Ease of preparation rating: Medium
Yield: 2-4 servings
Ingredients:
6 patty pan squash
5 tablespoons (75 ml) olive oil, divided + more for grill
½ cup (120 ml) grated Parmesan cheese
Filling
½ cup (120 ml) diced shallots
¾ cup (180 ml) diced carrots
¾ cup (180 ml) diced celery
2 cloves garlic, minced
1 ½ cups (360 ml) chopped mushrooms
½ cup (120 ml) chopped toasted pecans
1 ½ tablespoons (22.5 ml) chopped fresh thyme leaves
Salt and pepper
Garnish
Olive oil
Chopped fresh thyme leaves
Grated Parmesan cheese
Method:
Preheat grill to medium-high.
Cut ½-inch (1.25 cm) off the top of the patty pan shell and scoop out the flesh. Discard the seeds and chop up the flesh. Brush the exterior and interior of the patty pans with 2 tablespoons (30 ml) of olive oil. Brush the grill with oil. Place the patty pans, flesh side down, on the grill. Cook for 3-4 minutes or until nice grill marks have appeared. Remove from grill.
Heat remaining olive oil to the saucepan. Add shallots, carrots, and celery, and cook for 2-3 minutes. Add garlic, stir and cook until soft. Add mushrooms and chopped patty pan flesh and cook for 4-5 minutes. Add pecans and thyme. Season with salt and pepper. Remove from heat.

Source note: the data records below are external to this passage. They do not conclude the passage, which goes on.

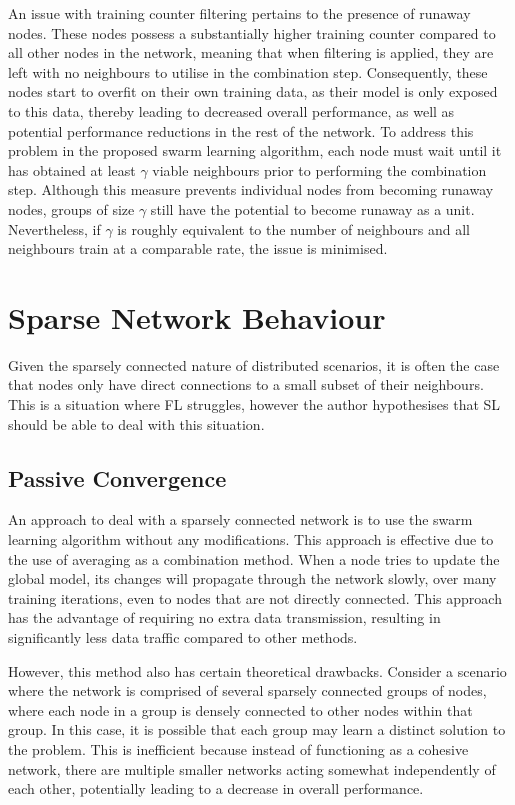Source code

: An issue with training counter filtering pertains to the presence of runaway nodes. These nodes possess a substantially higher training counter compared to all other nodes in the network, meaning that when filtering is applied, they are left with no neighbours to utilise in the combination step. Consequently, these nodes start to overfit on their own training data, as their model is only exposed to this data, thereby leading to decreased overall performance, as well as potential performance reductions in the rest of the network. To address this problem in the proposed swarm learning algorithm, each node must wait until it has obtained at least $\gamma$ viable neighbours prior to performing the combination step. Although this measure prevents individual nodes from becoming runaway nodes, groups of size $\gamma$ still have the potential to become runaway as a unit. Nevertheless, if $\gamma$ is roughly equivalent to the number of neighbours and all neighbours train at a comparable rate, the issue is minimised.

\section{Sparse Network Behaviour}
Given the sparsely connected nature of distributed scenarios, it is often the case that nodes only have direct connections to a small subset of their neighbours. This is a situation where FL struggles, however the author hypothesises that SL should be able to deal with this situation.

\subsection{Passive Convergence}
An approach to deal with a sparsely connected network is to use the swarm learning algorithm without any modifications. This approach is effective due to the use of averaging as a combination method. When a node tries to update the global model, its changes will propagate through the network slowly, over many training iterations, even to nodes that are not directly connected. This approach has the advantage of requiring no extra data transmission, resulting in significantly less data traffic compared to other methods.

However, this method also has certain theoretical drawbacks. Consider a scenario where the network is comprised of several sparsely connected groups of nodes, where each node in a group is densely connected to other nodes within that group. In this case, it is possible that each group may learn a distinct solution to the problem. This is inefficient because instead of functioning as a cohesive network, there are multiple smaller networks acting somewhat independently of each other, potentially leading to a decrease in overall performance.


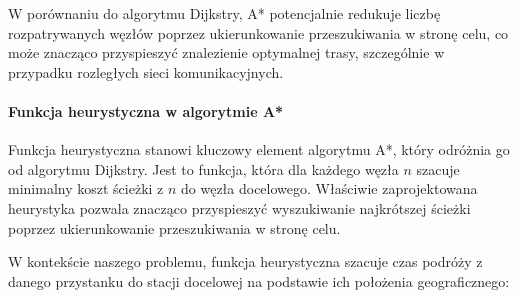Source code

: \documentclass[12pt,a4paper]{article}
\begin{document}
W porównaniu do algorytmu Dijkstry, A* potencjalnie redukuje liczbę rozpatrywanych węzłów poprzez ukierunkowanie przeszukiwania w stronę celu, co może znacząco przyspieszyć znalezienie optymalnej trasy, szczególnie w przypadku rozległych sieci komunikacyjnych.

\paragraph{Funkcja heurystyczna w algorytmie A*}
Funkcja heurystyczna stanowi kluczowy element algorytmu A*, który odróżnia go od algorytmu Dijkstry. Jest to funkcja, która dla każdego węzła $n$ szacuje minimalny koszt ścieżki z $n$ do węzła docelowego. Właściwie zaprojektowana heurystyka pozwala znacząco przyspieszyć wyszukiwanie najkrótszej ścieżki poprzez ukierunkowanie przeszukiwania w stronę celu.

W kontekście naszego problemu, funkcja heurystyczna szacuje czas podróży z danego przystanku do stacji docelowej na podstawie ich położenia geograficznego:
\end{document}
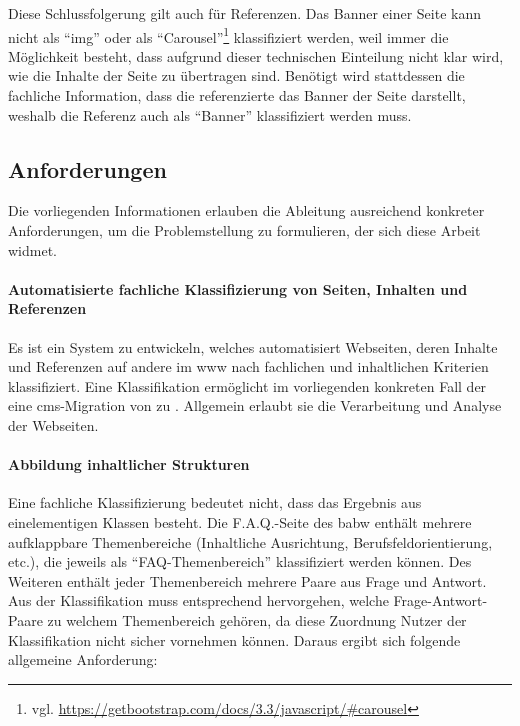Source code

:         Diese Schlussfolgerung gilt auch für Referenzen.
        Das Banner einer Seite kann nicht als "`img"'
        oder als "`Carousel"'\footnote{vgl. \url{https://getbootstrap.com/docs/3.3/javascript/\#carousel}}
        klassifiziert werden, weil immer die Möglichkeit besteht,
        dass aufgrund dieser technischen Einteilung nicht klar wird,
        wie die Inhalte der Seite zu übertragen sind.
        Benötigt wird stattdessen die fachliche Information,
        dass die referenzierte {\resource} das Banner der Seite darstellt,
        weshalb die Referenz auch als "`Banner"' klassifiziert werden muss.

    \subsection{Anforderungen}
        Die vorliegenden Informationen erlauben
        die Ableitung ausreichend konkreter Anforderungen,
        um die Problemstellung zu formulieren, der sich diese Arbeit widmet.

        \paragraph*{Automatisierte fachliche Klassifizierung von Seiten, Inhalten und Referenzen}
        Es ist ein System zu entwickeln, welches automatisiert Webseiten,
        deren Inhalte und Referenzen auf andere {\resources} im \gls{www}
        nach fachlichen und inhaltlichen Kriterien klassifiziert.
        Eine Klassifikation ermöglicht im vorliegenden konkreten Fall
        der {\fernUni} eine \gls{cms}-Migration von {\wordpress} zu {\imperia}.
        Allgemein erlaubt sie die Verarbeitung und Analyse der Webseiten.

        \paragraph*{Abbildung inhaltlicher Strukturen}
        Eine fachliche Klassifizierung bedeutet nicht,
        dass das Ergebnis aus einelementigen Klassen besteht.
        Die F.A.Q.-Seite des \gls{babw} enthält mehrere aufklappbare
        Themenbereiche (Inhaltliche Ausrichtung, Berufsfeldorientierung, etc.),
        die jeweils als "`FAQ-Themenbereich"' klassifiziert werden können.
        Des Weiteren enthält jeder Themenbereich mehrere Paare aus Frage und Antwort.
        Aus der Klassifikation muss entsprechend hervorgehen,
        welche Frage-Antwort-Paare zu welchem Themenbereich gehören,
        da diese Zuordnung Nutzer der Klassifikation nicht sicher vornehmen können.
        Daraus ergibt sich folgende allgemeine Anforderung:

Using a spoon, fill the patty pan shells until overflowing with filling. Sprinkle with freshly grated Parmesan. Replace stuffed patty pans on the hot grill, close lid, and cook for 4-5 minutes.
Remove patty pans from grill. Drizzle with olive oil, top with grated Parmesan and fresh thyme.